Jeśli jeszcze nie widzieliście kultowego „Samuraja” z 1967 roku w reżyserii Jean-Pierre'a Melville'a, to może najwyższy czas nadrobić zaległości. Tak przynajmniej zdaje się sugerować programator festiwalu filmowego w Wenecji, który porównał nadchodzący film „The Killer” Davida Finchera do legendy neo-noiru z Alainem Delonem w roli głównej. Może zatem warto będzie sprawdzić tytuł w ramach odniesienia?
Tej jesieni zobaczymy nowy film Davida Finchera. Co wiemy o „The Killer”?

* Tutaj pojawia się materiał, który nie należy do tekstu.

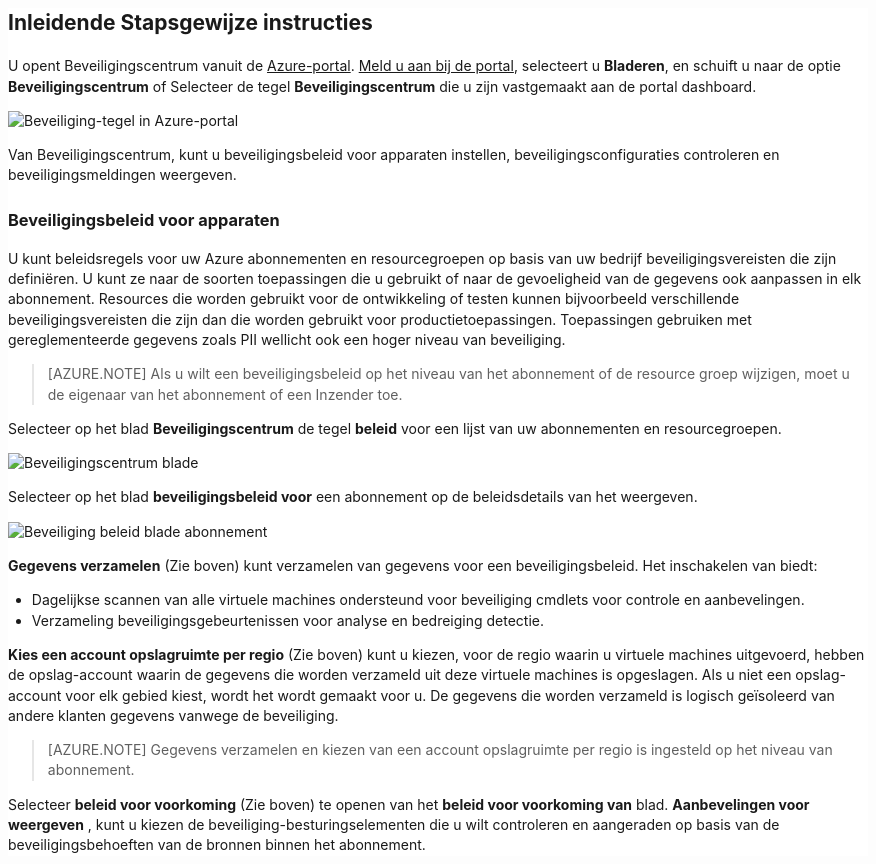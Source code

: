 ## <a name="introductory-walkthrough"></a>Inleidende Stapsgewijze instructies
 U opent Beveiligingscentrum vanuit de [Azure-portal](https://azure.microsoft.com/features/azure-portal/). [Meld u aan bij de portal](https://portal.azure.com), selecteert u **Bladeren**, en schuift u naar de optie **Beveiligingscentrum** of Selecteer de tegel **Beveiligingscentrum** die u zijn vastgemaakt aan de portal dashboard.

![Beveiliging-tegel in Azure-portal][1]

Van Beveiligingscentrum, kunt u beveiligingsbeleid voor apparaten instellen, beveiligingsconfiguraties controleren en beveiligingsmeldingen weergeven.

### <a name="security-policies"></a>Beveiligingsbeleid voor apparaten

U kunt beleidsregels voor uw Azure abonnementen en resourcegroepen op basis van uw bedrijf beveiligingsvereisten die zijn definiëren. U kunt ze naar de soorten toepassingen die u gebruikt of naar de gevoeligheid van de gegevens ook aanpassen in elk abonnement. Resources die worden gebruikt voor de ontwikkeling of testen kunnen bijvoorbeeld verschillende beveiligingsvereisten die zijn dan die worden gebruikt voor productietoepassingen. Toepassingen gebruiken met gereglementeerde gegevens zoals PII wellicht ook een hoger niveau van beveiliging.

> [AZURE.NOTE] Als u wilt een beveiligingsbeleid op het niveau van het abonnement of de resource groep wijzigen, moet u de eigenaar van het abonnement of een Inzender toe.

Selecteer op het blad **Beveiligingscentrum** de tegel **beleid** voor een lijst van uw abonnementen en resourcegroepen.   

![Beveiligingscentrum blade][2]

Selecteer op het blad **beveiligingsbeleid voor** een abonnement op de beleidsdetails van het weergeven.

![Beveiliging beleid blade abonnement][3]

**Gegevens verzamelen** (Zie boven) kunt verzamelen van gegevens voor een beveiligingsbeleid. Het inschakelen van biedt:

- Dagelijkse scannen van alle virtuele machines ondersteund voor beveiliging cmdlets voor controle en aanbevelingen.
- Verzameling beveiligingsgebeurtenissen voor analyse en bedreiging detectie.

**Kies een account opslagruimte per regio** (Zie boven) kunt u kiezen, voor de regio waarin u virtuele machines uitgevoerd, hebben de opslag-account waarin de gegevens die worden verzameld uit deze virtuele machines is opgeslagen. Als u niet een opslag-account voor elk gebied kiest, wordt het wordt gemaakt voor u. De gegevens die worden verzameld is logisch geïsoleerd van andere klanten gegevens vanwege de beveiliging.

> [AZURE.NOTE] Gegevens verzamelen en kiezen van een account opslagruimte per regio is ingesteld op het niveau van abonnement.

Selecteer **beleid voor voorkoming** (Zie boven) te openen van het **beleid voor voorkoming van** blad. **Aanbevelingen voor weergeven** , kunt u kiezen de beveiliging-besturingselementen die u wilt controleren en aangeraden op basis van de beveiligingsbehoeften van de bronnen binnen het abonnement.


[1]: ./media/security-center-intro/security-tile.png
[2]: ./media/security-center-intro/security-center.png
[3]: ./media/security-center-intro/security-policy.png
[4]: ./media/security-center-intro/security-policy-blade.png
[5]: ./media/security-center-intro/recommendations.png
[6]: ./media/security-center-intro/resources-health.png
[7]: ./media/security-center-intro/security-alert.png
[8]: ./media/security-center-intro/security-alert-detail.png
[9]: ./media/security-center-intro/partner-solutions.png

Od momentu pierwszych zapowiedzi fincherowskiego „Zabójcy” do mediów nie przedostawało się wiele informacji na temat projektu. Do dziś o – bazującym na francuskim komiksie o tym samym tytule – filmie wiemy jedynie tyle, że protagonistą jest płatny, bezimienny morderca, który po latach wykonywania zawodu popada w moralny kryzys. W thrillerze o znanym fanom „Samuraja” zabarwieniu neo-noir pierwsze skrzypce gra Michael Fassbender.

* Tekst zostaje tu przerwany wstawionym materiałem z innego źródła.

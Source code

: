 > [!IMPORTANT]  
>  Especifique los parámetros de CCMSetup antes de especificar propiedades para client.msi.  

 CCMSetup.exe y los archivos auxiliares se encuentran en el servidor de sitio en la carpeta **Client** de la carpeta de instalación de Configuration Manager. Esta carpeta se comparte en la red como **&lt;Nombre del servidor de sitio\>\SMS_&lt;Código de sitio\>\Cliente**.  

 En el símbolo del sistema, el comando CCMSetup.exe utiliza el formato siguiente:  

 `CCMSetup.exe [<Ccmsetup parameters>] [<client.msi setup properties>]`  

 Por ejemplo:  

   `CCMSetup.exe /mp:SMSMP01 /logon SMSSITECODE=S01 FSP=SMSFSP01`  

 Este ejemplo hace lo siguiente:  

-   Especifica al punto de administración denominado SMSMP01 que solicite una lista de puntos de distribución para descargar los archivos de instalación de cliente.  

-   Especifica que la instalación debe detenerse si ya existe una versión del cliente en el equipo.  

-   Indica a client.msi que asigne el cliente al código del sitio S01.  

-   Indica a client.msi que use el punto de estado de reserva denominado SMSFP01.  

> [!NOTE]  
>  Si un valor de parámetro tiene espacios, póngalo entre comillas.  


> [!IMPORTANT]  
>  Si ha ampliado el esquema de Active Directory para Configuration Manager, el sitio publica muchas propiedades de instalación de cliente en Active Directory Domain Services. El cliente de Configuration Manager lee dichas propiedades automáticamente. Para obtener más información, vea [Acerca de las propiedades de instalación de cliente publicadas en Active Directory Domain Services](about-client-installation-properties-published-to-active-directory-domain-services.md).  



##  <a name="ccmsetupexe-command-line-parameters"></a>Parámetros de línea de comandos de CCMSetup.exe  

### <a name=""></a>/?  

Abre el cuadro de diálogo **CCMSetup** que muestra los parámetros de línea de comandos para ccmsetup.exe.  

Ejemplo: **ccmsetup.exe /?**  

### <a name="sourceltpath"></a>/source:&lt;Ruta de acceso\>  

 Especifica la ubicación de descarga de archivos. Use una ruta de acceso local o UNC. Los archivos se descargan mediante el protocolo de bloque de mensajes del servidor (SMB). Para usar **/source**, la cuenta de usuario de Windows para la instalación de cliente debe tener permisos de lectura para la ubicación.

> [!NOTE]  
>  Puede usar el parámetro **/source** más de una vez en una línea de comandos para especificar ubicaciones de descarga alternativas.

Tym razem jednak nowe światło na „Zabójcę” rzucił Emanuele Rauco, włoski krytyk filmowy i telewizyjny, który pracował nad tegorocznym programem jubileuszowej 80. edycji festiwalu w Wenecji. O tym, że thriller Finchera zakwalifikował się do Konkursu Głównego imprezy, wiedzieliśmy już od jakiegoś czasu, jednak porównanie do melvillowskiego „Samuraja” jest czymś zupełnie nowym.

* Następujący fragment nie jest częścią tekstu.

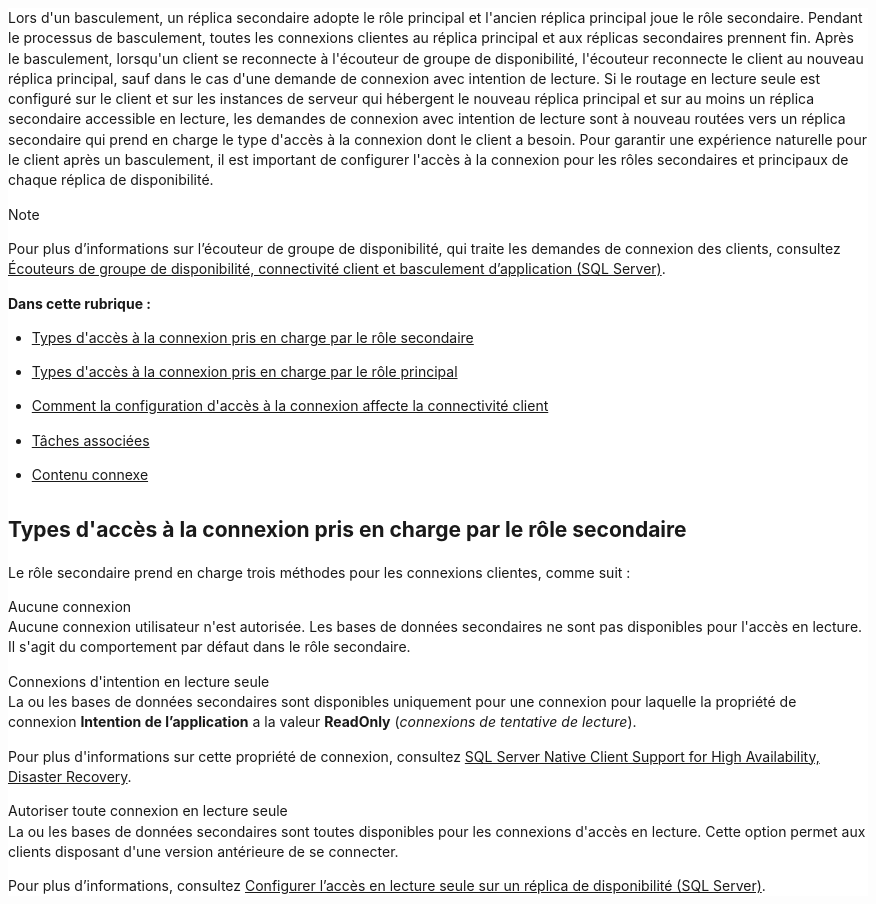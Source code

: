  Lors d'un basculement, un réplica secondaire adopte le rôle principal et l'ancien réplica principal joue le rôle secondaire. Pendant le processus de basculement, toutes les connexions clientes au réplica principal et aux réplicas secondaires prennent fin. Après le basculement, lorsqu'un client se reconnecte à l'écouteur de groupe de disponibilité, l'écouteur reconnecte le client au nouveau réplica principal, sauf dans le cas d'une demande de connexion avec intention de lecture. Si le routage en lecture seule est configuré sur le client et sur les instances de serveur qui hébergent le nouveau réplica principal et sur au moins un réplica secondaire accessible en lecture, les demandes de connexion avec intention de lecture sont à nouveau routées vers un réplica secondaire qui prend en charge le type d'accès à la connexion dont le client a besoin. Pour garantir une expérience naturelle pour le client après un basculement, il est important de configurer l'accès à la connexion pour les rôles secondaires et principaux de chaque réplica de disponibilité.  
  
> [!NOTE]  
>  Pour plus d’informations sur l’écouteur de groupe de disponibilité, qui traite les demandes de connexion des clients, consultez [Écouteurs de groupe de disponibilité, connectivité client et basculement d’application &#40;SQL Server&#41;](../../../database-engine/availability-groups/windows/listeners-client-connectivity-application-failover.md).  
  
 **Dans cette rubrique :**  
  
-   [Types d'accès à la connexion pris en charge par le rôle secondaire](#ConnectAccessForSecondary)  
  
-   [Types d'accès à la connexion pris en charge par le rôle principal](#ConnectAccessForPrimary)  
  
-   [Comment la configuration d'accès à la connexion affecte la connectivité client](#HowConnectionAccessAffectsConnectivity)  
  
-   [Tâches associées](#RelatedTasks)  
  
-   [Contenu connexe](#RelatedContent)  
  
##  <a name="ConnectAccessForSecondary"></a> Types d'accès à la connexion pris en charge par le rôle secondaire  
 Le rôle secondaire prend en charge trois méthodes pour les connexions clientes, comme suit :  
  
 Aucune connexion  
 Aucune connexion utilisateur n'est autorisée. Les bases de données secondaires ne sont pas disponibles pour l'accès en lecture. Il s'agit du comportement par défaut dans le rôle secondaire.  
  
 Connexions d'intention en lecture seule  
 La ou les bases de données secondaires sont disponibles uniquement pour une connexion pour laquelle la propriété de connexion **Intention de l’application** a la valeur **ReadOnly** (*connexions de tentative de lecture*).  
  
 Pour plus d'informations sur cette propriété de connexion, consultez [SQL Server Native Client Support for High Availability, Disaster Recovery](../../../relational-databases/native-client/features/sql-server-native-client-support-for-high-availability-disaster-recovery.md).  
  
 Autoriser toute connexion en lecture seule  
 La ou les bases de données secondaires sont toutes disponibles pour les connexions d'accès en lecture. Cette option permet aux clients disposant d'une version antérieure de se connecter.  
  
 Pour plus d’informations, consultez [Configurer l’accès en lecture seule sur un réplica de disponibilité &#40;SQL Server&#41;](../../../database-engine/availability-groups/windows/configure-read-only-access-on-an-availability-replica-sql-server.md).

Tyle szumu wokół tego nowego Finchera, ale tak, jest bardzo dobry. Bardzo przypominał Samuraja Melville'a, zupełnie jakby Melville nakręcił ten film w 2023 roku. [The Killer] wydaje się też całkiem dobrze rozumieć tamten film. Umiejscowienie kamery, gesty, zdjęcia. Krótko mówiąc, to bardzo niezwykły film, z którego nawet nie zdajesz sobie sprawy, jak dobry jest w trakcie oglądania. Przytłacza cię w taki sposób, że nawet nie zauważasz, jak się do ciebie skrada.
Sprawdź też: Premiera nowego filmu reżyserki „Obiecującej. Młodej. Kobiety.” coraz bliżej. Oto pierwszy PIĘKNY KADR
Fincher wyreżyserował film na podstawie skryptu autorstwa Andrew Kevina Walkera, z którym do tej pory pracował, realizując „Fight Club”, „Siedem” oraz „Grę”. Wraz z Fassbenderem obsadę adaptacji komiksu tworzą również m.in. Tilda Swinton, Charles Parnell, Arliss Howard, Sophie Charlotte czy Sala Baker. Jako zdjęciowiec z projektem związał się Erik Messerschmidt („Mank”), zaś muzykę opracowali Trent Reznor i Atticus Ross („The Social Network”).
Po weneckim debiucie filmu „The Killer” pierwsza pełnometrażowa produkcja Finchera od czasu „Manka” pojawi się na Netfliksie już 10 listopada.